While Maquia: When the Promised Flower Blooms, also known as Sayonara no Asa ni Yakusoku no Hana o Kazarō, literally “Let’s Decorate the Promised Flowers in the Morning of Farewells”, has a mouthful of a title, just about everything else in acclaimed screenwriter Mari Okada‘s feature directorial debut is perfect. Its story is one that’s perfectly suited for the medium of anime, and its beautiful settings, charismatic characters, and perilous action sequences are brought to life exceptionally well by animation studio P.A. Works. And because Maquia‘s gorgeous animation and sweeping musical score are inseparable from the powerful story itself, it’s one of the most rewarding theatrical experiences you’re likely to have this year.

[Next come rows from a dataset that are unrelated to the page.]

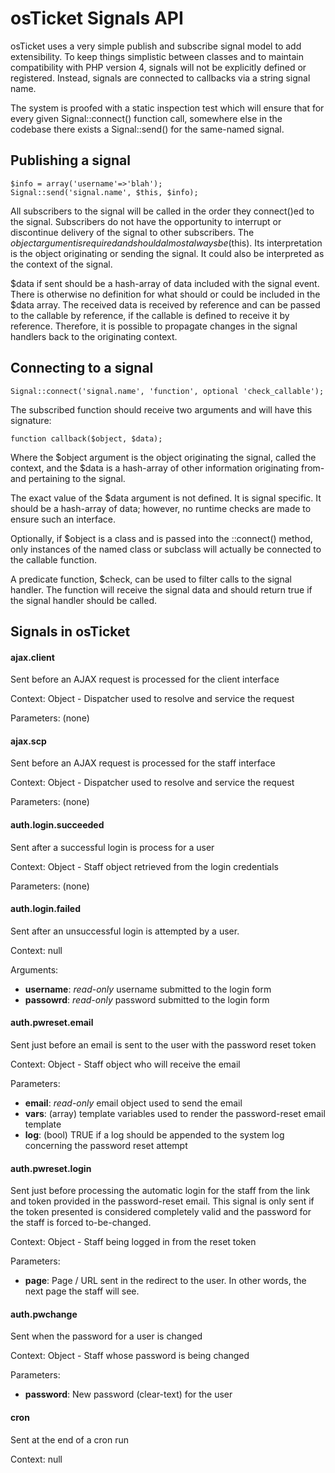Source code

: osTicket Signals API
====================
osTicket uses a very simple publish and subscribe signal model to add
extensibility. To keep things simplistic between classes and to maintain
compatibility with PHP version 4, signals will not be explicitly defined or
registered. Instead, signals are connected to callbacks via a string signal
name.

The system is proofed with a static inspection test which will ensure that
for every given Signal::connect() function call, somewhere else in the
codebase there exists a Signal::send() for the same-named signal.

Publishing a signal
-------------------
    $info = array('username'=>'blah');
    Signal::send('signal.name', $this, $info);

All subscribers to the signal will be called in the order they connect()ed
to the signal. Subscribers do not have the opportunity to interrupt or
discontinue delivery of the signal to other subscribers. The $object
argument is required and should almost always be ($this). Its interpretation
is the object originating or sending the signal. It could also be
interpreted as the context of the signal.

$data if sent should be a hash-array of data included with the signal event.
There is otherwise no definition for what should or could be included in the
$data array. The received data is received by reference and can be passed to
the callable by reference, if the callable is defined to receive it by
reference. Therefore, it is possible to propagate changes in the signal
handlers back to the originating context.

Connecting to a signal
----------------------
    Signal::connect('signal.name', 'function', optional 'check_callable');

The subscribed function should receive two arguments and will have this
signature:

    function callback($object, $data);

Where the $object argument is the object originating the signal, called the
context, and the $data is a hash-array of other information originating
from- and pertaining to the signal.

The exact value of the $data argument is not defined. It is signal specific.
It should be a hash-array of data; however, no runtime checks are made to
ensure such an interface.

Optionally, if $object is a class and is passed into the ::connect() method,
only instances of the named class or subclass will actually be connected to
the callable function.

A predicate function, $check, can be used to filter calls to the signal
handler. The function will receive the signal data and should return true if
the signal handler should be called.

Signals in osTicket
-------------------
#### ajax.client
Sent before an AJAX request is processed for the client interface

Context:
Object<Dispatcher> - Dispatcher used to resolve and service the request

Parameters:
(none)

#### ajax.scp
Sent before an AJAX request is processed for the staff interface

Context:
Object<Dispatcher> - Dispatcher used to resolve and service the request

Parameters:
(none)

#### auth.login.succeeded
Sent after a successful login is process for a user

Context:
Object<StaffSession> - Staff object retrieved from the login credentials

Parameters:
(none)

#### auth.login.failed
Sent after an unsuccessful login is attempted by a user.

Context:
null

Arguments:
  * **username**: *read-only* username submitted to the login form
  * **passowrd**: *read-only* password submitted to the login form

#### auth.pwreset.email
Sent just before an email is sent to the user with the password reset token

Context:
Object<Staff> - Staff object who will receive the email

Parameters:
  * **email**: *read-only* email object used to send the email
  * **vars**: (array) template variables used to render the password-reset
        email template
  * **log**: (bool) TRUE if a log should be appended to the system log
        concerning the password reset attempt

#### auth.pwreset.login
Sent just before processing the automatic login for the staff from the link
and token provided in the password-reset email. This signal is only sent if
the token presented is considered completely valid and the password for the
staff is forced to-be-changed.

Context:
Object<Staff> - Staff being logged in from the reset token

Parameters:
  * **page**: Page / URL sent in the redirect to the user. In other words,
        the next page the staff will see.

#### auth.pwchange
Sent when the password for a user is changed

Context:
Object<Staff> - Staff whose password is being changed

Parameters:
  * **password**: New password (clear-text) for the user

#### cron
Sent at the end of a cron run

Context:
null
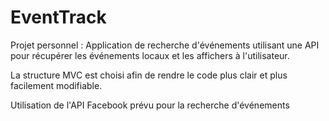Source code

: # EventTrack
Projet personnel : Application de recherche d'événements utilisant une API pour récupérer les événements locaux et les affichers à l'utilisateur.

La structure MVC est choisi afin de rendre le code plus clair et plus facilement modifiable.

Utilisation de l'API Facebook prévu pour la recherche d'événements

Maquia has a lot going for it. It’s a tale of a world in which legends still exist but are fading, a world that’s based on a feudal system that is moving into medieval industry and weapons of war, a world that, much like our own, exists in a tenuous state of peace that threatens to break out into all-out conflict. All of that plot provides the action of Maquia, but the unique narrative power of the piece lies within the title character herself, a legendary being known as an Iorph. These long-lived, childlike people live far from the lands of mortal men and are tasked with weaving tapestries chronicling the day’s events, known as Hibiol. The Iorph live a long and peaceful life until the ambitious military forces of the nation of Mezarte invade in a plot to secure the Iorph’s near immortality for themselves. In the conflict, Maquia is flung into the mortal world where a chance encounter will change her life forever. Her immortality complicates her existence alongside mortals, and it’s this contrast that drives the drama, emotion, and unique storytelling power of Maquia, making it a must-watch experience.
If you’re already interested in seeing Maquia in the theater, head to Eleven Arts’ page for ticketing information. But if you need a little more encouragement, check out the film’s trailer and read on for my review:
The story of Maquia comes from Mari Okada’s own memoir and is inspired by her relationship with her mother. This is the core of Maquia; the rest is but a frame story, some well-told window dressing in which to set the rich, complicated relationships between the nearly immortal Iorph and the humans she encounters. Outside of vampire mythology, which comes with its own sexualized and supernatural baggage, I’ve never seen anything like Maquia. It explores the mother-child relationship in unique angles, from all directions, and across vast swaths of time. And it does so in both heart-breaking and emotionally restorative fashion. You’ll want to give your mom a call after watching this, or better yet, go see it together in the theaters this weekend.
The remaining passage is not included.